• Exercise prompt: Copy all of the records exactly.

• Entries taken from a collection:
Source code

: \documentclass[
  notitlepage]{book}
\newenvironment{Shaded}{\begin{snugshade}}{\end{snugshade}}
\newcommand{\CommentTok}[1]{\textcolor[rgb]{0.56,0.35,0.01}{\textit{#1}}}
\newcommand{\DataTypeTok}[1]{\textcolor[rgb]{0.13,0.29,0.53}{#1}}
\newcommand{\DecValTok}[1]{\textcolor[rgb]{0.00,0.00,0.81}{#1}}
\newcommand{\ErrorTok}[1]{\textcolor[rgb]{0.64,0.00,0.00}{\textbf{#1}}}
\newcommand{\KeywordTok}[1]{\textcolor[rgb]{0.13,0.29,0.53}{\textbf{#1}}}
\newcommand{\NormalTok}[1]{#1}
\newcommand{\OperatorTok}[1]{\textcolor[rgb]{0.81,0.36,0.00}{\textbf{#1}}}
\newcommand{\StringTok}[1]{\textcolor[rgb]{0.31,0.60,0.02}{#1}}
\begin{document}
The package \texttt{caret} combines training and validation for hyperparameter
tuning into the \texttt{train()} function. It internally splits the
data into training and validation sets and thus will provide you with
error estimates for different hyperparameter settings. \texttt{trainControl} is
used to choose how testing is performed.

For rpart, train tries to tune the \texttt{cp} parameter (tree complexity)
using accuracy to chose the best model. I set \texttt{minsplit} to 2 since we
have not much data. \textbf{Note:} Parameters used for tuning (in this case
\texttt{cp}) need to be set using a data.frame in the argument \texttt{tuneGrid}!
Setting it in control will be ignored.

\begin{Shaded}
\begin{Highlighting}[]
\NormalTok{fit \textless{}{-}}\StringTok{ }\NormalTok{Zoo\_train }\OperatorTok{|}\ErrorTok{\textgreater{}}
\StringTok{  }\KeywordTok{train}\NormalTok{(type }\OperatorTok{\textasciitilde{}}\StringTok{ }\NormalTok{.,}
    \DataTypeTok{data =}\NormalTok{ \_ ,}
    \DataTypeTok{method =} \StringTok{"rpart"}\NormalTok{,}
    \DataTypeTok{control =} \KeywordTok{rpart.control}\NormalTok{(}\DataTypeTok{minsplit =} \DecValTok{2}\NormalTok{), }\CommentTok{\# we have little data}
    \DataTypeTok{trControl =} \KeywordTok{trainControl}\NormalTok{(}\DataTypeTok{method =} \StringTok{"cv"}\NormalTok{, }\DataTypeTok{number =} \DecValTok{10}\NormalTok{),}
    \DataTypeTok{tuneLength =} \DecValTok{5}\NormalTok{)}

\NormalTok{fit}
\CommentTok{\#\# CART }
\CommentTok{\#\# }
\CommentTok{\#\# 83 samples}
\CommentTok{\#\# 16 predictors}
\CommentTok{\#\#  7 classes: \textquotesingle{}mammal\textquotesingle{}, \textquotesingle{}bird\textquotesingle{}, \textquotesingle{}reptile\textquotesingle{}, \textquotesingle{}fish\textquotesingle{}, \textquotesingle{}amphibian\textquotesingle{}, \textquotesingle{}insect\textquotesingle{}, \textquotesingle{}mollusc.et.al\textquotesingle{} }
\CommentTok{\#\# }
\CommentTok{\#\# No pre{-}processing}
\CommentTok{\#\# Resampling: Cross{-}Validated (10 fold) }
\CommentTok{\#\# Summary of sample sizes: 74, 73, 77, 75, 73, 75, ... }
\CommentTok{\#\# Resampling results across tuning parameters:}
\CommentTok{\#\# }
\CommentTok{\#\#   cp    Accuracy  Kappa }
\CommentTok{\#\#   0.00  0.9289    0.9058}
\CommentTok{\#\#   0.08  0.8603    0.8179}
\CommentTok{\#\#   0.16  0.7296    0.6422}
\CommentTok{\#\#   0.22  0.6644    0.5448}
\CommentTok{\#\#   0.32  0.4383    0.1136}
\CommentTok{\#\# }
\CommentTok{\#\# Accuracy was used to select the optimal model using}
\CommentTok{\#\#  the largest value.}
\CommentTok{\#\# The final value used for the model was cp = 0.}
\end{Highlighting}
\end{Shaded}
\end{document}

• Response to this exercise:
Source code

: \documentclass[
  notitlepage]{book}
\newenvironment{Shaded}{\begin{snugshade}}{\end{snugshade}}
\newcommand{\CommentTok}[1]{\textcolor[rgb]{0.56,0.35,0.01}{\textit{#1}}}
\newcommand{\DataTypeTok}[1]{\textcolor[rgb]{0.13,0.29,0.53}{#1}}
\newcommand{\DecValTok}[1]{\textcolor[rgb]{0.00,0.00,0.81}{#1}}
\newcommand{\ErrorTok}[1]{\textcolor[rgb]{0.64,0.00,0.00}{\textbf{#1}}}
\newcommand{\KeywordTok}[1]{\textcolor[rgb]{0.13,0.29,0.53}{\textbf{#1}}}
\newcommand{\NormalTok}[1]{#1}
\newcommand{\OperatorTok}[1]{\textcolor[rgb]{0.81,0.36,0.00}{\textbf{#1}}}
\newcommand{\StringTok}[1]{\textcolor[rgb]{0.31,0.60,0.02}{#1}}
\begin{document}
The package \texttt{caret} combines training and validation for hyperparameter
tuning into the \texttt{train()} function. It internally splits the
data into training and validation sets and thus will provide you with
error estimates for different hyperparameter settings. \texttt{trainControl} is
used to choose how testing is performed.

For rpart, train tries to tune the \texttt{cp} parameter (tree complexity)
using accuracy to chose the best model. I set \texttt{minsplit} to 2 since we
have not much data. \textbf{Note:} Parameters used for tuning (in this case
\texttt{cp}) need to be set using a data.frame in the argument \texttt{tuneGrid}!
Setting it in control will be ignored.

\begin{Shaded}
\begin{Highlighting}[]
\NormalTok{fit \textless{}{-}}\StringTok{ }\NormalTok{Zoo\_train }\OperatorTok{|}\ErrorTok{\textgreater{}}
\StringTok{  }\KeywordTok{train}\NormalTok{(type }\OperatorTok{\textasciitilde{}}\StringTok{ }\NormalTok{.,}
    \DataTypeTok{data =}\NormalTok{ \_ ,}
    \DataTypeTok{method =} \StringTok{"rpart"}\NormalTok{,}
    \DataTypeTok{control =} \KeywordTok{rpart.control}\NormalTok{(}\DataTypeTok{minsplit =} \DecValTok{2}\NormalTok{), }\CommentTok{\# we have little data}
    \DataTypeTok{trControl =} \KeywordTok{trainControl}\NormalTok{(}\DataTypeTok{method =} \StringTok{"cv"}\NormalTok{, }\DataTypeTok{number =} \DecValTok{10}\NormalTok{),}
    \DataTypeTok{tuneLength =} \DecValTok{5}\NormalTok{)}

\NormalTok{fit}
\CommentTok{\#\# CART }
\CommentTok{\#\# }
\CommentTok{\#\# 83 samples}
\CommentTok{\#\# 16 predictors}
\CommentTok{\#\#  7 classes: \textquotesingle{}mammal\textquotesingle{}, \textquotesingle{}bird\textquotesingle{}, \textquotesingle{}reptile\textquotesingle{}, \textquotesingle{}fish\textquotesingle{}, \textquotesingle{}amphibian\textquotesingle{}, \textquotesingle{}insect\textquotesingle{}, \textquotesingle{}mollusc.et.al\textquotesingle{} }
\CommentTok{\#\# }
\CommentTok{\#\# No pre{-}processing}
\CommentTok{\#\# Resampling: Cross{-}Validated (10 fold) }
\CommentTok{\#\# Summary of sample sizes: 74, 73, 77, 75, 73, 75, ... }
\CommentTok{\#\# Resampling results across tuning parameters:}
\CommentTok{\#\# }
\CommentTok{\#\#   cp    Accuracy  Kappa }
\CommentTok{\#\#   0.00  0.9289    0.9058}
\CommentTok{\#\#   0.08  0.8603    0.8179}
\CommentTok{\#\#   0.16  0.7296    0.6422}
\CommentTok{\#\#   0.22  0.6644    0.5448}
\CommentTok{\#\#   0.32  0.4383    0.1136}
\CommentTok{\#\# }
\CommentTok{\#\# Accuracy was used to select the optimal model using}
\CommentTok{\#\#  the largest value.}
\CommentTok{\#\# The final value used for the model was cp = 0.}
\end{Highlighting}
\end{Shaded}
\end{document}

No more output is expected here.